> [REQUIREMENT]: Exclude the images, then return every line below exactly as written.

> [AVAILABLE DATA]:
------------------------------------
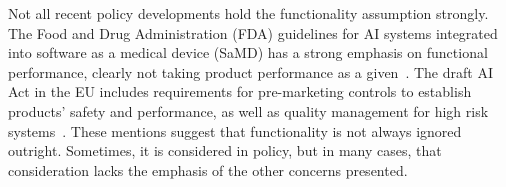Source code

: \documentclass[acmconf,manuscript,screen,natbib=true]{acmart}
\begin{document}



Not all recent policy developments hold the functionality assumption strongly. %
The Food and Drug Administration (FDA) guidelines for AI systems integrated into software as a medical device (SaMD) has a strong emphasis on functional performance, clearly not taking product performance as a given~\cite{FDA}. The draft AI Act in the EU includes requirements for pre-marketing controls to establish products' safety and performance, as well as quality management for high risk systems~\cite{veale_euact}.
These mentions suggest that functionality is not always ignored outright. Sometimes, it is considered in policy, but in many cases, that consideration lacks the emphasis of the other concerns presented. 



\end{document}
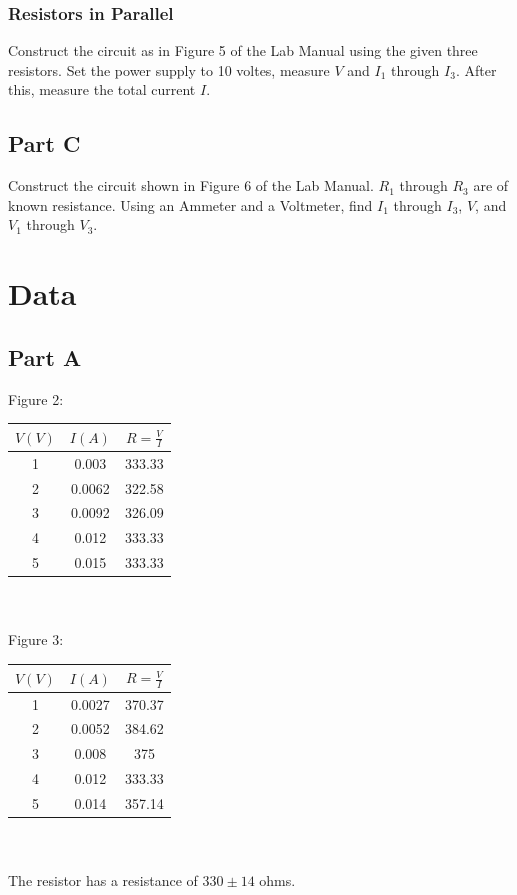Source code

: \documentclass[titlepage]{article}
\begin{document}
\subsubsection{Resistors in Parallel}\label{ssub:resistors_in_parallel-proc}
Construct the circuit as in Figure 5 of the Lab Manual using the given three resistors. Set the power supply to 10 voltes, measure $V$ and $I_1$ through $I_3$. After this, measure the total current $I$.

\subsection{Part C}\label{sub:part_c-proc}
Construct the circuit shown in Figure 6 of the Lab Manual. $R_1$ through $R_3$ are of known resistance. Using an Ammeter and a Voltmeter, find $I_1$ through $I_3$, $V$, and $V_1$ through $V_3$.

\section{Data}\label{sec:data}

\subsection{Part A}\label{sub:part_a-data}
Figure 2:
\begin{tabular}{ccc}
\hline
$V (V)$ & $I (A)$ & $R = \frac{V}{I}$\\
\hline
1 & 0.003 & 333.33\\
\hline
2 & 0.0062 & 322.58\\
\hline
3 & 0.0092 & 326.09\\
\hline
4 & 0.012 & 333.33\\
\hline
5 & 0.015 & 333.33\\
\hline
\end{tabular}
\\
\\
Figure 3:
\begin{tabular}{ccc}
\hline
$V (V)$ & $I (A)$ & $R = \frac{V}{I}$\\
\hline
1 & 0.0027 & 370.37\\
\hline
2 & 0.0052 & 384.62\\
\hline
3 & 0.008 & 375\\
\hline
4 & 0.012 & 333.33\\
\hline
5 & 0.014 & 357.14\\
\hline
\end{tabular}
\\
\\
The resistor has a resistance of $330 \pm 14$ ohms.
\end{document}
------------------------------------
> [RESPONSE BOX]:
Source code

: \documentclass[acmconf,manuscript,screen,natbib=true]{acmart}
\begin{document}



Not all recent policy developments hold the functionality assumption strongly. %
The Food and Drug Administration (FDA) guidelines for AI systems integrated into software as a medical device (SaMD) has a strong emphasis on functional performance, clearly not taking product performance as a given~\cite{FDA}. The draft AI Act in the EU includes requirements for pre-marketing controls to establish products' safety and performance, as well as quality management for high risk systems~\cite{veale_euact}.
These mentions suggest that functionality is not always ignored outright. Sometimes, it is considered in policy, but in many cases, that consideration lacks the emphasis of the other concerns presented. 



\end{document}
Source code

: \documentclass[titlepage]{article}
\begin{document}
\subsubsection{Resistors in Parallel}\label{ssub:resistors_in_parallel-proc}
Construct the circuit as in Figure 5 of the Lab Manual using the given three resistors. Set the power supply to 10 voltes, measure $V$ and $I_1$ through $I_3$. After this, measure the total current $I$.

\subsection{Part C}\label{sub:part_c-proc}
Construct the circuit shown in Figure 6 of the Lab Manual. $R_1$ through $R_3$ are of known resistance. Using an Ammeter and a Voltmeter, find $I_1$ through $I_3$, $V$, and $V_1$ through $V_3$.

\section{Data}\label{sec:data}

\subsection{Part A}\label{sub:part_a-data}
Figure 2:
\begin{tabular}{ccc}
\hline
$V (V)$ & $I (A)$ & $R = \frac{V}{I}$\\
\hline
1 & 0.003 & 333.33\\
\hline
2 & 0.0062 & 322.58\\
\hline
3 & 0.0092 & 326.09\\
\hline
4 & 0.012 & 333.33\\
\hline
5 & 0.015 & 333.33\\
\hline
\end{tabular}
\\
\\
Figure 3:
\begin{tabular}{ccc}
\hline
$V (V)$ & $I (A)$ & $R = \frac{V}{I}$\\
\hline
1 & 0.0027 & 370.37\\
\hline
2 & 0.0052 & 384.62\\
\hline
3 & 0.008 & 375\\
\hline
4 & 0.012 & 333.33\\
\hline
5 & 0.014 & 357.14\\
\hline
\end{tabular}
\\
\\
The resistor has a resistance of $330 \pm 14$ ohms.
\end{document}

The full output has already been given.